2022 journal article

A Truthful Auction for Graph Job Allocation in Vehicular Cloud-Assisted Networks


author keywords: Vehicular cloud-assisted networks; truthful auction; graph job allocation; subgraph isomorphism
Source: Web Of Science
Added: September 12, 2022

Vehicular cloud computing has been emerged as a promising solution to fulfill users’ demands on processing computation-intensive applications in modern driving environments. Such applications are commonly represented by graphs consisting of components and edges. However, encouraging vehicles to share resources poses significant challenges owing to users’ selfishness. In this paper, an auction-based graph job allocation problem is studied in vehicular cloud-assisted networks considering resource reutilization. Our goal is to map each buyer (component) to a feasible seller (virtual machine) while maximizing the buyers’ utility-of-service, which concerns the execution time and commission cost. First, we formulate the auction-based graph job allocation as a 0-1 integer programming (0-1 IP) problem.
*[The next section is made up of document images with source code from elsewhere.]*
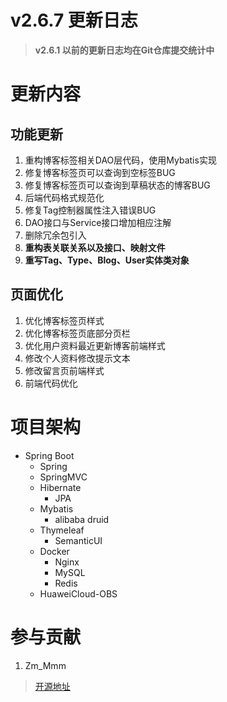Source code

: # v2.6.7 更新日志

> **v2.6.1 以前的更新日志均在Git仓库提交统计中**

# 更新内容

## 功能更新

1. 重构博客标签相关DAO层代码，使用Mybatis实现
2. 修复博客标签页可以查询到空标签BUG
3. 修复博客标签页可以查询到草稿状态的博客BUG
5. 后端代码格式规范化
6. 修复Tag控制器属性注入错误BUG
7. DAO接口与Service接口增加相应注解
8. 删除冗余包引入
9. **重构表关联关系以及接口、映射文件**
10. **重写Tag、Type、Blog、User实体类对象**

## 页面优化

1. 优化博客标签页样式
2. 优化博客标签页底部分页栏
3. 优化用户资料最近更新博客前端样式
4. 修改个人资料修改提示文本
5. 修改留言页前端样式
6. 前端代码优化

# 项目架构

- Spring Boot
    - Spring
    - SpringMVC
    - Hibernate
        - JPA
    - Mybatis
        - alibaba druid
    - Thymeleaf
        - SemanticUI
    - Docker
        - Nginx
        - MySQL
        - Redis
    - HuaweiCloud-OBS
          
# 参与贡献

1.  Zm_Mmm

> [开源地址](https://gitee.com/zm_mmm/blog "开源地址")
Then, a Vickrey-Clarke-Groves based payment rule is proposed which satisfies the desired economical properties, truthfulness and individual rationality. We face two challenges: 1) the abovementioned 0-1 IP problem is NP-hard; 2) one constraint associated with the IP problem poses addressing the subgraph isomorphism problem. Thus, obtaining the optimal solution is practically infeasible in large-scale networks. Motivated by which, we develop a structure-preserved matching algorithm by maximizing the utility-of-service-gain, and the corresponding payment rule which offers economical properties and low computation complexity. Extensive simulations demonstrate that the proposed algorithm outperforms the contrast methods considering various problem sizes.